Four taps after I beat him at ping pong on day four of the lull time during one of our frequent ping pong get-togethers.

Four taps over a quiet dinner table because we were both too exhausted to say much to each other.

Four taps after I took a ringer to the wrist on the first day and was diagnosed pretty quick with a glove side sprain. Not good for a playoff headed goaltender. That night I showed up to his apartment. We hadn't been planning on spending time together that night, mostly because we work with each other all day every day and sometimes we need alone time, but I was in the middle of a panic attack.

I had tried my damn hardest to limit my outside stimulus because I was far past overwhelmed by goddamn everything. I clicked the door shut and the noise sounded so loud that I yelped a little. The heating was too loud and I kept tripping on little things. I really tried to solve it. I even turned off all the lights, but everything was moving too fast in my head and I was starting to freak out and get restless all the way down to having my tics show up again.

I know how to handle those. I know that getting up and taking a cold shower is one of the best ways to do that, going on a run also helps, but I was already exhausted.

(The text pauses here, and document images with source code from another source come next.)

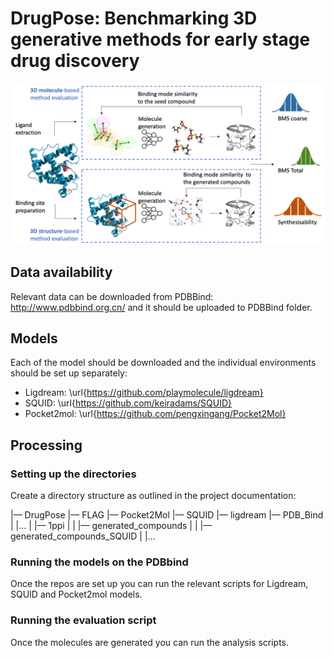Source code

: # DrugPose: Benchmarking 3D generative methods for early stage drug discovery

![alt text](Images/Pipeline.png)

## Data availability

Relevant data can be downloaded from PDBBind: http://www.pdbbind.org.cn/ and it should be uploaded to PDBBind folder.

## Models

Each of the model should be downloaded and the individual environments should be set up separately:

- Ligdream: \url{https://github.com/playmolecule/ligdream}
- SQUID: \url{https://github.com/keiradams/SQUID}
- Pocket2mol: \url{https://github.com/pengxingang/Pocket2Mol}

## Processing

### Setting up the directories
Create a directory structure as outlined in the project documentation:

|–– DrugPose
|–– FLAG
|–– Pocket2Mol
|–– SQUID
|–– ligdream
|–– PDB_Bind
|  |…
|  |–– 1ppi
|  |  |–– generated_compounds
|  |  |–– generated_compounds_SQUID
|  |…

### Running the models on the PDBbind
Once the repos are set up you can run the relevant scripts for Ligdream, SQUID and Pocket2mol models.

### Running the evaluation script
Once the molecules are generated you can run the analysis scripts.

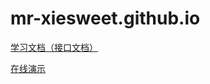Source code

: # mr-xiesweet.github.io
[学习文档（接口文档）](https://mr-xiesweet.github.io/study)

[在线演示](http://www.xxboom.top:8080/hrp/)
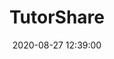 ---
layout: inner
position: right
title: 'TutorShare'
date: 2020-08-27 12:39:00
categories: web development
tags: Node.js React Firebase
featured_image: '/img/posts/01_TutorShare-1130x864.png'
project_link: 'https://devpost.com/software/tutorshare-7fkbvw'
button_icon: 'github'
button_text: 'Visit Project'
lead_text: 'A web app that serves as a network for users to tutor each other.'
---
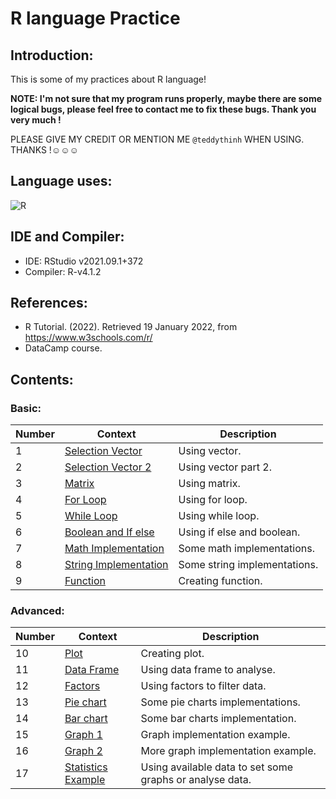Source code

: # R language Practice 

## Introduction:

This is some of my practices about R language!

**NOTE: I'm not sure that my program runs properly, maybe there are some logical bugs, please feel free to contact me to fix these bugs. Thank you very much !**

PLEASE GIVE MY CREDIT OR MENTION ME `@teddythinh` WHEN USING. THANKS !☺️☺️☺️

## Language uses:

![R](https://img.shields.io/badge/r-%23276DC3.svg?style=for-the-badge&logo=r&logoColor=white)

## IDE and Compiler:

- IDE: RStudio v2021.09.1+372
- Compiler: R-v4.1.2

## References:
- R Tutorial. (2022). Retrieved 19 January 2022, from https://www.w3schools.com/r/
- DataCamp course.

## Contents:

### Basic:
| Number | Context | Description |
| ------ | ------- | ----------- |
| 1      | [Selection Vector](https://github.com/teddythinh/R-language-Practice/blob/main/SelectionVector.r) | Using vector.
| 2      | [Selection Vector 2](https://github.com/teddythinh/R-language-Practice/blob/main/SelectionVector2.r) | Using vector part 2.
| 3      | [Matrix](https://github.com/teddythinh/R-language-Practice/blob/main/Matrix.r) | Using matrix.
| 4      | [For Loop](https://github.com/teddythinh/R-language-Practice/blob/main/ForLoop.r) | Using for loop.
| 5      | [While Loop](https://github.com/teddythinh/R-language-Practice/blob/main/WhileLoop.r) | Using while loop.
| 6      | [Boolean and If else](https://github.com/teddythinh/R-language-Practice/blob/main/BooleanAndIfElse.r) | Using if else and boolean.
| 7      | [Math Implementation](https://github.com/teddythinh/R-language-Practice/blob/main/MathImplementation.r) | Some math implementations.
| 8      | [String Implementation](https://github.com/teddythinh/R-language-Practice/blob/main/StringImplementation.r) | Some string implementations.
| 9      | [Function](https://github.com/teddythinh/R-language-Practice/blob/main/Function.r) | Creating function.

### Advanced:
| Number | Context | Description |
| ------ | ------- | ----------- |
| 10     | [Plot](https://github.com/teddythinh/R-language-Practice/blob/main/UsingPlot.r) | Creating plot. 
| 11     | [Data Frame](https://github.com/teddythinh/R-language-Practice/blob/main/DataFrames.r) | Using data frame to analyse.
| 12     | [Factors](https://github.com/teddythinh/R-language-Practice/blob/main/Factors.r) | Using factors to filter data.
| 13     | [Pie chart](https://github.com/teddythinh/R-language-Practice/blob/main/PieCharts.r) | Some pie charts implementations.
| 14     | [Bar chart](https://github.com/teddythinh/R-language-Practice/blob/main/BarCharts.r) | Some bar charts implementation.
| 15     | [Graph 1](https://github.com/teddythinh/R-language-Practice/blob/main/Graph.r) | Graph implementation example.
| 16     | [Graph 2](https://github.com/teddythinh/R-language-Practice/blob/main/Graph2.r) | More graph implementation example.
| 17     | [Statistics Example](https://github.com/teddythinh/R-language-Practice/blob/main/StatisticsExample.r) | Using available data to set some graphs or analyse data.
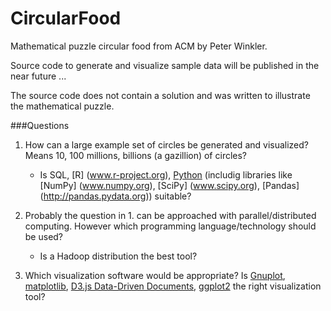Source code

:CircularFood
============

Mathematical puzzle circular food from ACM by Peter Winkler.

Source code to generate and visualize sample data will be published in the near future ...

The source code does not contain a solution and was written to illustrate the mathematical puzzle.


###Questions

1.  How can a large example set of circles be generated and visualized? Means 10, 100 millions, billions (a gazillion) of circles?
	* Is SQL, [R] (www.r-project.org), [Python](www.python.org) (includig libraries like [NumPy] (www.numpy.org), [SciPy] (www.scipy.org), [Pandas] (http://pandas.pydata.org)) suitable?

2. Probably the question in 1. can be approached with parallel/distributed computing. However which programming language/technology should be used?
	* Is a Hadoop distribution the best tool?

3. Which visualization software would be appropriate? Is [Gnuplot](http://www.gnuplot.info), [matplotlib](http://matplotlib.org),
[D3.js Data-Driven Documents](http://d3js.org), [ggplot2](http://ggplot2.org/) the right visualization tool?


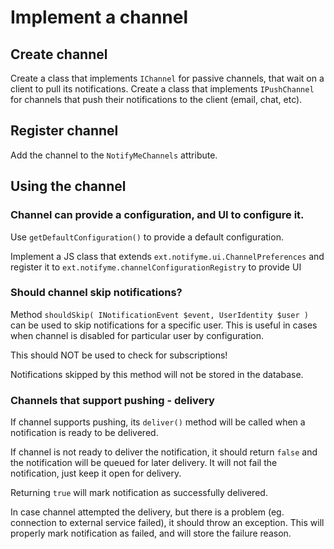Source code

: # Implement a channel

## Create channel

Create a class that implements `IChannel` for passive channels, that wait on a client to pull its notifications.
Create a class that implements `IPushChannel` for channels that push their notifications to the client (email, chat, etc).

## Register channel

Add the channel to the `NotifyMeChannels` attribute.

## Using the channel

### Channel can provide a configuration, and UI to configure it.

Use `getDefaultConfiguration()` to provide a default configuration.

Implement a JS class that extends `ext.notifyme.ui.ChannelPreferences` and register it to `ext.notifyme.channelConfigurationRegistry` to provide UI

### Should channel skip notifications?

Method `shouldSkip( INotificationEvent $event, UserIdentity $user )` can be used to skip notifications for a specific user.
This is useful in cases when channel is disabled for particular user by configuration.

This should NOT be used to check for subscriptions!

Notifications skipped by this method will not be stored in the database.

### Channels that support pushing - delivery

If channel supports pushing, its `deliver()` method will be called when a notification is ready to be delivered.

If channel is not ready to deliver the notification, it should return `false` and the notification will be queued for later delivery.
It will not fail the notification, just keep it open for delivery.

Returning `true` will mark notification as successfully delivered.

In case channel attempted the delivery, but there is a problem (eg. connection to external service failed), it should throw an exception. This will properly mark notification as failed, and will store the failure reason.



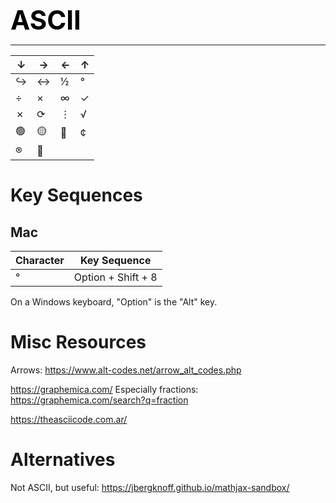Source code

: **<span style="font-size:3em;color:black">ASCII</span>**
***

| ↓ | → | ← | ↑ |
| ----------- | ----------- | ----------- | ----------- |
| ↪ | ↔ | ½ | ° |
| ÷ | × | ∞ | ✓ |
| ✗ | ⟳ | ⋮ | √ |
| 🟢 | 🟡 | 🔴 | ¢ |
| ® | 🏒 |  |  |


# Key Sequences

## Mac

| Character   | Key Sequence |
| ----------- | ----------- |
| ° | Option + Shift + 8 |

On a Windows keyboard, "Option" is the "Alt" key.

# Misc Resources

   Arrows: https://www.alt-codes.net/arrow_alt_codes.php

   https://graphemica.com/   Especially fractions: https://graphemica.com/search?q=fraction
   
   https://theasciicode.com.ar/


# Alternatives

Not ASCII, but useful: https://jbergknoff.github.io/mathjax-sandbox/

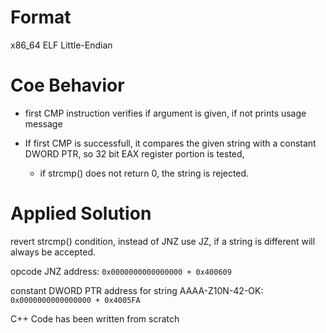 
# Format

x86_64 ELF Little-Endian

# Coe Behavior


- first CMP instruction verifies if argument is given, if not prints usage message

- If first CMP is successfull, it compares the given string with a constant DWORD PTR, so 32 bit EAX register portion is tested,

  - if strcmp() does not return 0, the string is rejected.


# Applied Solution

revert strcmp() condition, instead of JNZ use JZ, if a string is different will always be accepted.

opcode JNZ address: `0x0000000000000000 + 0x400609`

constant DWORD PTR address for string AAAA-Z10N-42-OK: `0x0000000000000000 + 0x4005FA`

C++ Code has been written from scratch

In a lapse of judgement, I got in the car. Håkon is in no way equipped to handle someone else's mental struggle and I didn't ask him if he was okay with me coming over in that type of state which is always important to ask because sometimes the other person isn't going to be able to handle it.

I didn't really think about that. I just parked behind his car and tried not to focus on the way my feet were making horrible crunching noises in the snow and how suddenly the scuff on the front of my shoe was driving me absolutely insane and how there was paint chipping off the house and how there were a hundred million things coming at me at the speed of light and how the sprained wrist was very much a bad thing for everything I was about to do in any situation I was about to get into.